Showing posts with label SAD. Show all posts
Showing posts with label SAD. Show all posts

Saturday, 1 February 2025

Filling January with poetry

I don't do that well in winter, being encumbered with Seasonal Affective Disorder, so I try to fill it with poetry to compensate for having to take the Christmas lights down. 

This year was my third year of doing Kim Moore and Clare Shaw's January Writing Hours, which offers the discipline of an hour a day responding to poems and prompts. Sadly, I can only ever attend four per week because of fixed work commitments, but even so, after a two-year break from writing poems following the completion of my most recent collection, 'Love the Albatross', I feel I might be getting ready to start writing again, and so it was good to smell the distant whiff of poetry on the air. And it's always wonderful to encounter poets and poems you might not have come across otherwise. 

I also volunteered to read at a few poetry events, largely to make myself do it despite the dark and the longing to hibernate. The first of these was the launch of Di Slaney's new pamphlet, 'January conversations, with dogs', published by Valley Press. Di was looking for poets with poems about dogs to read at the launch, so I sent her a copy of 'The Good Dogs of Chernobyl', which was published in my 2019 collection, 'The Shadow Factory', and was delighted when it, and I, were chosen to take part. And although they were mostly distant, Northern, god-like poets involved, whom I 'know' from social media but have never met, I instantly felt part of a warm poetry community - it was a beautiful launch of a thoughtful, dog-accompanied collection of poems that never tip into sentimentality, skilfully illustrated by poet and artist, Jane Burn. And yes, I bought two copies, one for us and one for dog-owning, poetry-publishing friends, and if you like dogs and poems, you should too. 

                         


Mid-month and I left Bristol for the first time this year to travel to Bradford-on-Avon for the second Poetry@Roots reading at Bradford Roots Music Festival.

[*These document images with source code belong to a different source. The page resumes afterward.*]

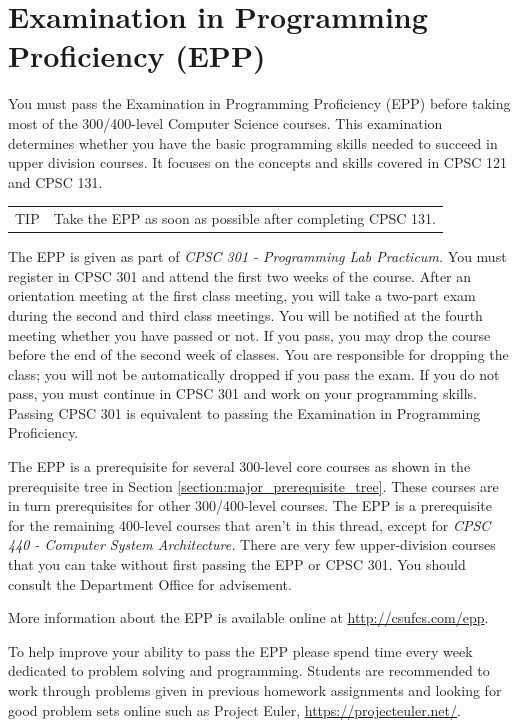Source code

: \documentclass{book}
\newenvironment{tip}{
  \tcolorbox \begin{tabular}{m{.5in} m{5.25in}}
    \Large{TIP} &
}{
  \end{tabular} \endtcolorbox
}
\newcommand{\shrunkurl}[1]{\url{http://csufcs.com/#1}}
\begin{document}
\section{Examination in Programming Proficiency (EPP)}
 You must pass the
Examination in Programming Proficiency (EPP) before taking most of the
300/400-level Computer Science courses. This examination determines
whether you have the basic programming skills needed to succeed in
upper division courses. It focuses on the concepts and skills covered
in CPSC 121 and CPSC 131.

\begin{tip}
  Take the EPP as soon as possible after completing CPSC 131.
\end{tip}

The EPP is given as part of \emph{CPSC 301 - Programming Lab
  Practicum.} You must register in CPSC 301 and attend the first two
weeks of the course. After an orientation meeting at the first class
meeting, you will take a two-part exam during the second and third
class meetings. You will be notified at the fourth meeting whether you
have passed or not. If you pass, you may drop the course before the
end of the second week of classes. You are responsible for dropping
the class; you will not be automatically dropped if you pass the
exam. If you do not pass, you must continue in CPSC 301 and work on
your programming skills. Passing CPSC 301 is equivalent to passing the
Examination in Programming Proficiency.

The EPP is a prerequisite for several 300-level core courses as shown
in the prerequisite tree in Section
\ref{section:major_prerequisite_tree}. These courses are in turn
prerequisites for other 300/400-level courses. The EPP is a
prerequisite for the remaining 400-level courses that aren’t in this
thread, except for \emph{CPSC 440 - Computer System Architecture.}
There are very few upper-division courses that you can take without
first passing the EPP or CPSC 301. You should consult the Department
Office for advisement.

More information about the EPP is available online at \shrunkurl{epp}.

To help improve your ability to pass the EPP please spend time every
week dedicated to problem solving and programming. Students are
recommended to work through problems given in previous homework
assignments and looking for good problem sets online such as Project
Euler, \url{https://projecteuler.net/}.
\end{document}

I read at the first one last year, on the grounds that not wanting to leave my settee to drive along the frankly scary Sally-in-the-Wood in winter's dark was exactly the reason why I should do it, and it was a such a shiny experience, I jumped at the chance to do it all again. 


Organiser and compere Dawn Gorman

This year there were guest readings by Kate Noakes and Christine McFarlane, who was launching her first collection, 'Irish Elk and other Extinctions'. Dawn, who organises every event she puts on so very competently, but without the least hint of bossiness, interviewed Kate and Christine for The Poetry Place on West Wilts Radio, and also Dominic Fisher and me about the forthcoming anthology from the IsamBards, 'Dancing on the Bridge'. You can hear us here, at about 6 minutes and 25 seconds in. 


Taking to the Golden Gudgeon stage

Then, right at the end of the month, two readings within 18 hours of each other, the first a Manchester Metropolitan University Alumni Showcase, at Manchester Poetry Library, which I joined online. 



Compere Kim Moore with a bottle of beer and fellow-reader, Rachel Carney, listening to a collaborative reading on the theme of dementia by Hilary Robinson and Rachel Davies

I always find Teams and Zoom readings slightly terrifying in case a) someone rings the doorbell and the dog goes ape, or b) I suffer a technical disaster and find I can't join the reading, or the internet goes down - none of which has happened yet, though that doesn't stop me worrying. This time, there was even more jeopardy, as we're between kitchens right now, and out of camera shot, I was surrounded by tottering piles of crockery, rusting pots and pans, jars of condiments bought with the most exciting of intentions in 2018 that somehow got pushed to the back of the cupboard and never used, etc, etc. In the end, I took the precaution of shutting poor Cwtch the Collie upstairs, from where she tried to dig her way back down through the ceiling, though this wasn't audible in Manchester. As for the notification which kept popping up, telling me I had a poor network connection, I just ignored it and it was OK. 


Rachel Carney's view from the audience

Since this might have been my last contact with MMU, I'm pleased it went well. I loved studying for my MA, and having the space to write about the difficult subject of estrangement was important to me as I negotiated my experience of it. It was also exhilarating hearing the poetry some of my peers - Rachel Carney, Betty Doyle, Simon Costello, Hilary Robinson and Rachel Davis - have written.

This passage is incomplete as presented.